古代社会において、ローマが他国に優越していた理由は、共和制にあったといってもよかろう。共和制であれば、一回の戦争に敗れたぐらいで国家は揺らぎはしない。それが、ディオクレティアヌス帝からコンスタンチヌス帝へと続く中で、専制主義に転換する。これは、国家としての基盤を弱めたと解してよいのではなかろうか。なぜなら、専制主義者一人の失政が、帝国全体の衰亡へとつながるからである。
専制主義者にとって、権力の基盤は軍事力である。その軍事力を整備するには、多額の国家予算がいる。国家予算は税収であり、税は確実に徴収しなければならない。徴収機能において、未熟であった古代社会において、税の徴収で一番困るのは、税収対象者が頻繁に職業を変え、住居を移動することである。
とすれば、専制主義者は、税の徴収を確実にするため、住居の移動を禁じ、職業を世襲化して、転職を禁止したいという欲望をもつことになる。

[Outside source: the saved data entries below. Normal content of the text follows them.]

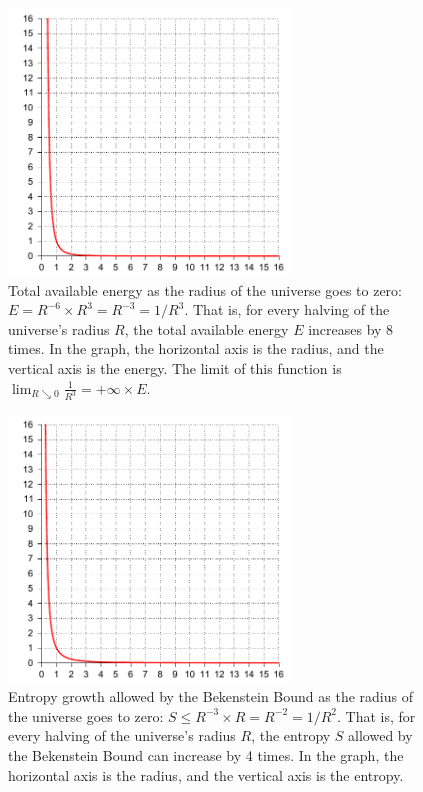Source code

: \documentclass[letterpaper,12pt]{article}
\begin{document}
\begin{figure}[htbp]
  \centering
    \includegraphics[width=0.66666667\textwidth]{Universe-Energy.pdf}
  \caption[Available Energy During the Universe's Collapse]{Total available energy as the radius of the universe goes to zero: \( E = R^{-6}\times R^3 = R^{-3} = 1/R^3 \). That is, for every halving of the universe's radius \( R \), the total available energy \( E \) increases by 8 times. In the graph, the horizontal axis is the radius, and the vertical axis is the energy. The limit of this function is \( \lim_{R\searrow 0}\frac{1}{R^3} = +\infty\times E \).}
  \label{fig:Universe-Energy.pdf}
\end{figure}

\begin{figure}[htbp]
  \centering
    \includegraphics[width=0.66666667\textwidth]{Universe-Entropy.pdf}
  \caption[Entropy Growth Allowed During the Universe's Collapse]{Entropy growth allowed by the Bekenstein Bound as the radius of the universe goes to zero: \( S \leq R^{-3}\times R = R^{-2} = 1/R^2 \). That is, for every halving of the universe's radius \( R \), the entropy \( S \) allowed by the Bekenstein Bound can increase by 4 times. In the graph, the horizontal axis is the radius, and the vertical axis is the entropy.}
  \label{fig:Universe-Entropy.pdf}
\end{figure}
\end{document}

しかし、人間は本来的に自由を欲するものであるから、そのようなことは不可能に近い。
それでも、なおそうしたことを強制したいというのであれば、精神的な拘束力を住民に押し付けることはできないかと考える。そこにキリスト教というものが存在すればどうなるか。キリスト教が住民の自由な精神を拘束する力をもっていると考えると利用しない手はないであろう。
かくして、専制主義者としてのローマ皇帝はカソリック教会と提携することをいとわないことになる。その結果、ローマ帝国はローマの神々を捨ててまで、ローマ教会を公認するという道を選択し、ヨーロッパは中世に入っていくことになる。